El habitante
Ricardo Vera
Suresnes
Alto y claro
Estos días se ha citado en bastantes medios una frase atribuida a Josep Tarradellas, uno de esos personajes que han caído en un relativo olvido, pero sin los que es imposible explicarse el éxito de la Transición. El político catalán, que fue lo suficientemente hábil para encajar la Generalitat republicana en la nueva monarquía de Juan Carlos, decía que en política el único sitio del que es imposible volver es el ridículo. La frase, como no podía ser de otra forma, ha circulado a cuenta del sainete protagonizado por Pedro Sánchez con su dimisión en diferido que nunca llegó.
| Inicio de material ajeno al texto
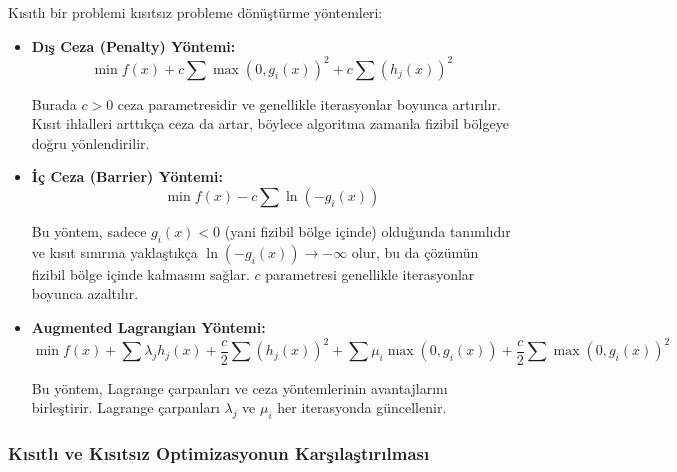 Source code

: \begin{tcolorbox}[title=Kısıtların Ele Alınması]
Kısıtlı bir problemi kısıtsız probleme dönüştürme yöntemleri:

\begin{itemize}
    \item \textbf{Dış Ceza (Penalty) Yöntemi:} 
    \begin{equation}
    \min f(x) + c\sum\max(0,g_i(x))^2 + c\sum(h_j(x))^2
    \end{equation}
    
    Burada $c > 0$ ceza parametresidir ve genellikle iterasyonlar boyunca artırılır. Kısıt ihlalleri arttıkça ceza da artar, böylece algoritma zamanla fizibil bölgeye doğru yönlendirilir.
    
    \item \textbf{İç Ceza (Barrier) Yöntemi:} 
    \begin{equation}
    \min f(x) - c\sum\ln(-g_i(x))
    \end{equation}
    
    Bu yöntem, sadece $g_i(x) < 0$ (yani fizibil bölge içinde) olduğunda tanımlıdır ve kısıt sınırına yaklaştıkça $\ln(-g_i(x)) \to -\infty$ olur, bu da çözümün fizibil bölge içinde kalmasını sağlar. $c$ parametresi genellikle iterasyonlar boyunca azaltılır.
    
    \item \textbf{Augmented Lagrangian Yöntemi:} 
    \begin{equation}
    \min f(x) + \sum\lambda_j h_j(x) + \frac{c}{2}\sum(h_j(x))^2 + \sum\mu_i\max(0,g_i(x)) + \frac{c}{2}\sum\max(0,g_i(x))^2
    \end{equation}
    
    Bu yöntem, Lagrange çarpanları ve ceza yöntemlerinin avantajlarını birleştirir. Lagrange çarpanları $\lambda_j$ ve $\mu_i$ her iterasyonda güncellenir.
\end{itemize}
\end{tcolorbox}

\subsubsection{Kısıtlı ve Kısıtsız Optimizasyonun Karşılaştırılması}

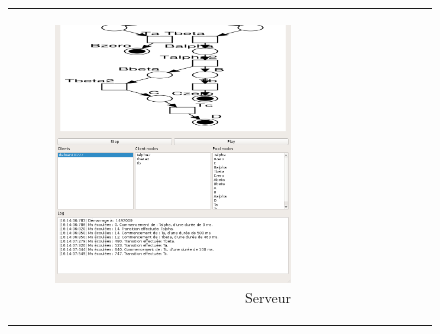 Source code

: 	\begin{figure}
		\centering
		\begin{tabular}{rl}
			\begin{subfigure}{0.5\textwidth}
				\centering
				\includegraphics[scale=0.45]{images/resultats/vm/serverVMalgo.png}
				\caption{Serveur}
			\end{subfigure}
			&
			\begin{subfigure}{0.5\textwidth}
				\centering

\end{subfigure}
\end{tabular}
\end{figure}
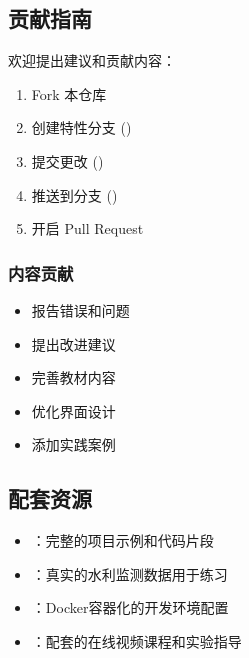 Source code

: \hypertarget{ux8d21ux732eux6307ux5357}{%
\subsection{贡献指南}\label{ux8d21ux732eux6307ux5357}}

欢迎提出建议和贡献内容：

\begin{enumerate}
\def\labelenumi{\arabic{enumi}.}
\tightlist
\item
  Fork 本仓库
\item
  创建特性分支 ()
\item
  提交更改 ()
\item
  推送到分支 ()
\item
  开启 Pull Request
\end{enumerate}

\hypertarget{ux5185ux5bb9ux8d21ux732e}{%
\subsubsection{内容贡献}\label{ux5185ux5bb9ux8d21ux732e}}

\begin{itemize}
\tightlist
\item
  报告错误和问题
\item
  \faLightbulb 提出改进建议
\item
  \faEdit 完善教材内容
\item
  优化界面设计
\item
  添加实践案例
\end{itemize}

\hypertarget{ux914dux5957ux8d44ux6e90}{%
\subsection{配套资源}\label{ux914dux5957ux8d44ux6e90}}

\begin{itemize}
\tightlist
\item
  ：完整的项目示例和代码片段
\item
  ：真实的水利监测数据用于练习
\item
  ：Docker容器化的开发环境配置
\item
  ：配套的在线视频课程和实验指导
\end{itemize}

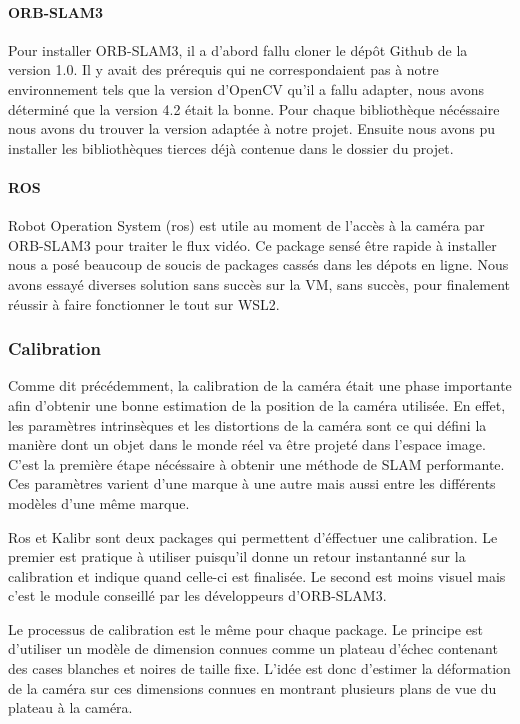 \documentclass[11pt]{article}
\begin{document}
        \paragraph{ORB-SLAM3}
          Pour installer ORB-SLAM3, il a d'abord fallu cloner le dépôt Github de la version 1.0. 
          Il y avait des prérequis qui ne correspondaient pas à notre environnement tels que la version d'OpenCV qu'il a fallu adapter,
          nous avons déterminé que la version 4.2 était la bonne. Pour chaque bibliothèque nécéssaire nous avons du trouver la version
          adaptée à notre projet. Ensuite nous avons pu installer les bibliothèques tierces déjà contenue dans le dossier du projet.        

        \paragraph{ROS}
          Robot Operation System (\acrshort{ros}) est utile au moment de l'accès à la caméra par ORB-SLAM3 pour traiter le flux vidéo.
          Ce package sensé être rapide à installer nous a posé beaucoup de soucis de packages cassés dans les dépots en ligne. Nous avons 
          essayé diverses solution sans succès sur la VM, sans succès, pour finalement réussir à faire fonctionner le tout sur WSL2. 

      \subsubsection{Calibration}
        Comme dit précédemment, la calibration de la caméra était une phase importante afin d'obtenir une bonne estimation de la position
        de la caméra utilisée. En effet, les paramètres intrinsèques et les distortions de la caméra sont ce qui défini la manière dont 
        un objet dans le monde réel va être projeté dans l'espace image. C'est la première étape nécéssaire à obtenir une méthode de 
        SLAM performante. Ces paramètres varient d'une marque à une autre mais aussi entre les différents modèles d'une même marque.

        Ros et Kalibr sont deux packages qui permettent d'éffectuer une calibration. Le premier est pratique à utiliser puisqu'il donne un 
        retour instantanné sur la calibration et indique quand celle-ci est finalisée. Le second est moins visuel mais c'est le module 
        conseillé par les développeurs d'ORB-SLAM3.

        Le processus de calibration est le même pour chaque package. Le principe est d'utiliser un modèle de dimension connues comme
        un plateau d'échec contenant des cases blanches et noires de taille fixe. L'idée est donc d'estimer la déformation de la caméra
        sur ces dimensions connues en montrant plusieurs plans de vue du plateau à la caméra.           
\end{document}
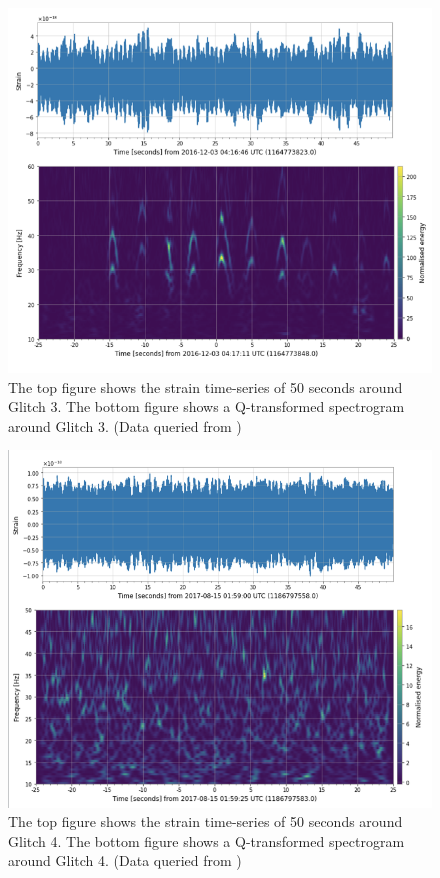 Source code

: \documentclass[reprint,
letterpaper,
 amsmath,amssymb,
 aps,
]{revtex4-2}
\begin{document}
\begin{figure}[h]
\caption{The top figure shows the strain time-series of 50 seconds around Glitch 3. The bottom figure shows a Q-transformed spectrogram around Glitch 3. (Data queried from \cite{collaboration2019open})}
\includegraphics[scale = .75]{Scattered Light Graphics.png}
\centering
\end{figure} 
\begin{figure}[h]
\caption{The top figure shows the strain time-series of 50 seconds around Glitch 4. The bottom figure shows a Q-transformed spectrogram around Glitch 4. (Data queried from \cite{collaboration2019open})}
\includegraphics[scale = .6]{power line graphics.png}
\centering
\end{figure} 
\end{document}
Ciertamente, la semana que va desde su sensiblera carta a la opinión pública hasta sus desahogos posteriores en medios en los que se siente cómodo, y que pasa por el fin de semana de adhesiones inquebrantables, admite pocos calificativos más suaves que el de ridículo. No era necesario. Incluso aunque no se hubiera tratado, como finalmente ha sido, de una maniobra que inaugura una nueva forma de hacer política desde la Moncloa, que no invita precisamente a la tranquilidad. Si de verdad hubiese sido un calentón por una denuncia inconsistente y torticera contra su mujer, podría haber expresado su cabreo de mil formas antes que someter al país a cinco días de crisis institucional y de sede vacante nada menos que en la Presidencia del Gobierno.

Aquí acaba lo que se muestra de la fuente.